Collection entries
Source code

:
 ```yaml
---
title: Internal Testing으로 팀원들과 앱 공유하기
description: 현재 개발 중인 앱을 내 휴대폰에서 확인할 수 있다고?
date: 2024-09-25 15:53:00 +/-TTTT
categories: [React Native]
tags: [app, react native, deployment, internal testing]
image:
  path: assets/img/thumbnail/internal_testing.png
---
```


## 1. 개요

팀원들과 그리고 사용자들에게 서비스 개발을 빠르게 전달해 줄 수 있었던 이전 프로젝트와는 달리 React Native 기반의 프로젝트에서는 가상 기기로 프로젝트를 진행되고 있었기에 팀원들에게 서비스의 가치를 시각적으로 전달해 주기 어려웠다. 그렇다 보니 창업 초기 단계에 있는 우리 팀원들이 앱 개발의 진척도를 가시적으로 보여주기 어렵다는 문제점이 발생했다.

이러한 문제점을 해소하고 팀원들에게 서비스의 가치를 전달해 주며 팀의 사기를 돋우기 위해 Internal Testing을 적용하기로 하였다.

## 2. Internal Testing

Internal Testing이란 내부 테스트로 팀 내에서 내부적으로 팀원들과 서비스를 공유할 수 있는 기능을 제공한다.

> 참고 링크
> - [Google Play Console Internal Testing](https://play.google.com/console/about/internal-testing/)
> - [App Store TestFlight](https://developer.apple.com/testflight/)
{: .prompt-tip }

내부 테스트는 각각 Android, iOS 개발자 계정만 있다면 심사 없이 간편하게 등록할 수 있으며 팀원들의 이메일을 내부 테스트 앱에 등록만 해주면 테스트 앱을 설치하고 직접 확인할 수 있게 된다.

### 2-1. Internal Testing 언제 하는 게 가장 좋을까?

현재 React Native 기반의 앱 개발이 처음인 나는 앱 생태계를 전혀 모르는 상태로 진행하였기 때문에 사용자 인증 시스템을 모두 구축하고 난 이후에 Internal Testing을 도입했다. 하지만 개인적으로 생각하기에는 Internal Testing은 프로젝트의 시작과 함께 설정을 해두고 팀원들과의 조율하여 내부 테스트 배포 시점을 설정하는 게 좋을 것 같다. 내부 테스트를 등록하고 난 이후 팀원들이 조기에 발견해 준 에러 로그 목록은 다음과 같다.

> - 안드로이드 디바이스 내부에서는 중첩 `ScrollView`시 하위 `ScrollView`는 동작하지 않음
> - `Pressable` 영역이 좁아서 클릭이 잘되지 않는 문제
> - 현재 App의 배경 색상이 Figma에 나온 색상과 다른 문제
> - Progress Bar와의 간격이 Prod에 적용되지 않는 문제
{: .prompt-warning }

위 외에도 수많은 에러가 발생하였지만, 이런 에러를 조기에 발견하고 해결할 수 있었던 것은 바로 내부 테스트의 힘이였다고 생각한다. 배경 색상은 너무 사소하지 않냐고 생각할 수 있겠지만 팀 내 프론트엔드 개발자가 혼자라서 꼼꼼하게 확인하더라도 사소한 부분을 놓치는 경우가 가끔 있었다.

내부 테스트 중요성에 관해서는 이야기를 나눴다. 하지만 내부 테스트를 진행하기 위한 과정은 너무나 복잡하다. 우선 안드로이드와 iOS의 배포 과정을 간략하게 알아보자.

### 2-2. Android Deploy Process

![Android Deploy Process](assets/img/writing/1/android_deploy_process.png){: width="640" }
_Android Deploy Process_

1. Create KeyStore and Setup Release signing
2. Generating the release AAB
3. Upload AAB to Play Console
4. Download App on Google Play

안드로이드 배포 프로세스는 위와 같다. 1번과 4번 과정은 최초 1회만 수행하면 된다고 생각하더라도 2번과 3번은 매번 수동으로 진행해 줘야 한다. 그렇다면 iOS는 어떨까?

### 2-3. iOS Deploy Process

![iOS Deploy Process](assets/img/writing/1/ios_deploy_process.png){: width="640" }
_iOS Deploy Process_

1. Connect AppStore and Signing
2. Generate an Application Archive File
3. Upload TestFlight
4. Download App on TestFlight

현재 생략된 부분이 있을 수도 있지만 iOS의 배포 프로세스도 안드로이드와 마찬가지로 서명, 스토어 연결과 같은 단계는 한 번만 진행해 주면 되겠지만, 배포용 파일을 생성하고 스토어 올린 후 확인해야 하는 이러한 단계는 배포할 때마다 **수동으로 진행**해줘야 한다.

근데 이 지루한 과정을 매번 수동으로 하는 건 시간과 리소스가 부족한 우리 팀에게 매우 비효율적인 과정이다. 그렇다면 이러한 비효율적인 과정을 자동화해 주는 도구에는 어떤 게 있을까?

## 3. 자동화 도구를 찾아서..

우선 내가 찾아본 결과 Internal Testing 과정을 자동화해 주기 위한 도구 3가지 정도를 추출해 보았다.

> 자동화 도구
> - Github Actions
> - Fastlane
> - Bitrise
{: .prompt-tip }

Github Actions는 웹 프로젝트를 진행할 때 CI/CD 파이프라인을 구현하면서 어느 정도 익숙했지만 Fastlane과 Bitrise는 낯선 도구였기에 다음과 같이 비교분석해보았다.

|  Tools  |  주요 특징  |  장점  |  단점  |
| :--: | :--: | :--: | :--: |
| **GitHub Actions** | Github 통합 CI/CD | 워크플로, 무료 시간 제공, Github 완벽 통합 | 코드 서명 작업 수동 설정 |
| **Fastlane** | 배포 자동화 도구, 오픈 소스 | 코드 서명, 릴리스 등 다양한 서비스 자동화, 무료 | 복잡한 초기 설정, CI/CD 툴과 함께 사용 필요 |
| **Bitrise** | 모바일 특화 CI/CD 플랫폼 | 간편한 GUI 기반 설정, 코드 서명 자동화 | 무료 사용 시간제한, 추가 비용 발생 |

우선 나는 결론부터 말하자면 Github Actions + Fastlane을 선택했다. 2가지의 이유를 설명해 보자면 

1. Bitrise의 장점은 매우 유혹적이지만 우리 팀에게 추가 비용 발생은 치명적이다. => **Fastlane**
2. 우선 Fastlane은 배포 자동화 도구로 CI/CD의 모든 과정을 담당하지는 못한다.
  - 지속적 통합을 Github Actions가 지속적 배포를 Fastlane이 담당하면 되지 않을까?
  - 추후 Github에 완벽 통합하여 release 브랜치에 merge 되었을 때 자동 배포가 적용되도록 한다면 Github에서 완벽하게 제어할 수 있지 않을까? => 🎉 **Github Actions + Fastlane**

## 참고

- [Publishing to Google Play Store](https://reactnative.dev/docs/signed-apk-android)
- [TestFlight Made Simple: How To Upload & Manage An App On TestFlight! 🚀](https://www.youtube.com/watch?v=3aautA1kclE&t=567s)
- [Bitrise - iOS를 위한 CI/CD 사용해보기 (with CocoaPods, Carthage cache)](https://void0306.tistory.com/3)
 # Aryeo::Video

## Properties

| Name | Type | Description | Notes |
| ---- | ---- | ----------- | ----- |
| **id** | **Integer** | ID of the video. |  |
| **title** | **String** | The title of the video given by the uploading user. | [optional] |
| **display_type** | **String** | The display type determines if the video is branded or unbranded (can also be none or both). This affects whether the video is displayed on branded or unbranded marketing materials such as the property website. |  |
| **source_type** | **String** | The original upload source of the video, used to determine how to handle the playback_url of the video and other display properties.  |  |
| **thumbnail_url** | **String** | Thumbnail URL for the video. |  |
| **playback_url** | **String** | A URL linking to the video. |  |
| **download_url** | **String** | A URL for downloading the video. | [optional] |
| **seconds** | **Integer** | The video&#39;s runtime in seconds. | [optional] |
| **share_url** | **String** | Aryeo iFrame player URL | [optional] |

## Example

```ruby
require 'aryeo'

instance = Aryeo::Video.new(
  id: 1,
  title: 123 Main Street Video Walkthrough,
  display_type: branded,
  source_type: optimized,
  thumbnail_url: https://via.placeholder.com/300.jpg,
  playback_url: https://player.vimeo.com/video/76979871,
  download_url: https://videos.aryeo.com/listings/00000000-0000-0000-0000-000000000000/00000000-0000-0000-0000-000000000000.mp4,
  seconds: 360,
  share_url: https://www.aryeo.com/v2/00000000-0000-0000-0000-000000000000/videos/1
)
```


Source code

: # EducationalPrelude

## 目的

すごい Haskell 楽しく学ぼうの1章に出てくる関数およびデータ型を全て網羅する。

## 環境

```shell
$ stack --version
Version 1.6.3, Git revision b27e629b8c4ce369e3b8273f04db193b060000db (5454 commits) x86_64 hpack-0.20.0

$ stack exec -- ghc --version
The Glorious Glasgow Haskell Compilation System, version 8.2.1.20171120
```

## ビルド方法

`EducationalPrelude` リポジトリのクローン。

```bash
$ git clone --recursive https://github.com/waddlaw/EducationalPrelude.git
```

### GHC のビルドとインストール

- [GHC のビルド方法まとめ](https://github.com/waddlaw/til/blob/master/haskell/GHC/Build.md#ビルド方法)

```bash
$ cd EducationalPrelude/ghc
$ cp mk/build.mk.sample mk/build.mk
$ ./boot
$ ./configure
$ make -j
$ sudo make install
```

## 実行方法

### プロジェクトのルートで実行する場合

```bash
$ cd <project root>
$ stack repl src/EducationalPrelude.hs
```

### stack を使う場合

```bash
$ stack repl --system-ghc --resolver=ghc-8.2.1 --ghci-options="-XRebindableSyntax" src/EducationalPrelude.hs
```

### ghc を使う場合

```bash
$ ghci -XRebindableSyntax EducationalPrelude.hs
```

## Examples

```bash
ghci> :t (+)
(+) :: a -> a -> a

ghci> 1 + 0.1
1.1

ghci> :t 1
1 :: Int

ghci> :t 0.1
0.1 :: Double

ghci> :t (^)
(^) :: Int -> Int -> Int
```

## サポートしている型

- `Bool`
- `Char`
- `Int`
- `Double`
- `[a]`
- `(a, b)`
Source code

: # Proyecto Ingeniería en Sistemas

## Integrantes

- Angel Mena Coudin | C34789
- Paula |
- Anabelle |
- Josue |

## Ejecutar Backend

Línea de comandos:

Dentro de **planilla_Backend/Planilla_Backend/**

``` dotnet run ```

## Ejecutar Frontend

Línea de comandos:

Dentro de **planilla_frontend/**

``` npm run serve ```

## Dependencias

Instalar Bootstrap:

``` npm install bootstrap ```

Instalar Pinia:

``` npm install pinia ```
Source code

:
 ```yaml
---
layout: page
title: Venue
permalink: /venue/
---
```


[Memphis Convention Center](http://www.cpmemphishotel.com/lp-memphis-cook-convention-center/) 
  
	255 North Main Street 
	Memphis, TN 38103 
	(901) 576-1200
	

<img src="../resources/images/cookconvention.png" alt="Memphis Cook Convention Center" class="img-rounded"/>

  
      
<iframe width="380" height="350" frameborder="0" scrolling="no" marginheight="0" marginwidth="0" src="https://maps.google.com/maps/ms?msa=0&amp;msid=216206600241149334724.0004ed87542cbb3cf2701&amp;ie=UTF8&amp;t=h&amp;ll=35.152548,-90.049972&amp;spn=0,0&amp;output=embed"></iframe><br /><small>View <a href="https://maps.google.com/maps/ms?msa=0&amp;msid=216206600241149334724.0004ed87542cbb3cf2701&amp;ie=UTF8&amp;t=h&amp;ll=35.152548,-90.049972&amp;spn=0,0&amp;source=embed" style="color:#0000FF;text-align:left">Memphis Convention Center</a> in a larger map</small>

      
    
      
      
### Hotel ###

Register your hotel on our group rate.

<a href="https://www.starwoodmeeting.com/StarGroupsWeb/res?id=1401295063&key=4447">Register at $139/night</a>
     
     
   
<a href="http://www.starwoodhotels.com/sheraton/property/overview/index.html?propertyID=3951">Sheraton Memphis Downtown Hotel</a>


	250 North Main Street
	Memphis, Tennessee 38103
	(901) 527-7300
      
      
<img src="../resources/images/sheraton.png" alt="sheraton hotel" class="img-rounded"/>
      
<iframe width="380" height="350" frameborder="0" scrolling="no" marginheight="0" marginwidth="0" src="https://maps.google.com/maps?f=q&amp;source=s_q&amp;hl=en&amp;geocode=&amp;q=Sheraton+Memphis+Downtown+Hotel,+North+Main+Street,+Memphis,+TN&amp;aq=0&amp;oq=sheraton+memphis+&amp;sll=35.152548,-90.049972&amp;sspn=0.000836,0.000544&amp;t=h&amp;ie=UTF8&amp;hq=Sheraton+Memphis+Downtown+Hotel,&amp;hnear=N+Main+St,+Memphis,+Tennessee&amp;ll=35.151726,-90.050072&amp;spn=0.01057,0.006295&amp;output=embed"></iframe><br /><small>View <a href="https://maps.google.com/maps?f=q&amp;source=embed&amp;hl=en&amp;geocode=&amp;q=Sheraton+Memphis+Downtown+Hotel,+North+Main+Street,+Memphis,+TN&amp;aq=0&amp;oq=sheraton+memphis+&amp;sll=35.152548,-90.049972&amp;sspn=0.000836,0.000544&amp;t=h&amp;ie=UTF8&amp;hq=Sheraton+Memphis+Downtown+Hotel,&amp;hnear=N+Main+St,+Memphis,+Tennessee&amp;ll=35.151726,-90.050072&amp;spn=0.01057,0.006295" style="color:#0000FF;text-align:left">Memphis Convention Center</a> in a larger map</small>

== Your goal ==
Lines containing the string "iOS의" are the ones to copy from the entries above.

== Output for this exercise ==
내부 테스트 중요성에 관해서는 이야기를 나눴다. 하지만 내부 테스트를 진행하기 위한 과정은 너무나 복잡하다. 우선 안드로이드와 iOS의 배포 과정을 간략하게 알아보자.
현재 생략된 부분이 있을 수도 있지만 iOS의 배포 프로세스도 안드로이드와 마찬가지로 서명, 스토어 연결과 같은 단계는 한 번만 진행해 주면 되겠지만, 배포용 파일을 생성하고 스토어 올린 후 확인해야 하는 이러한 단계는 배포할 때마다 **수동으로 진행**해줘야 한다.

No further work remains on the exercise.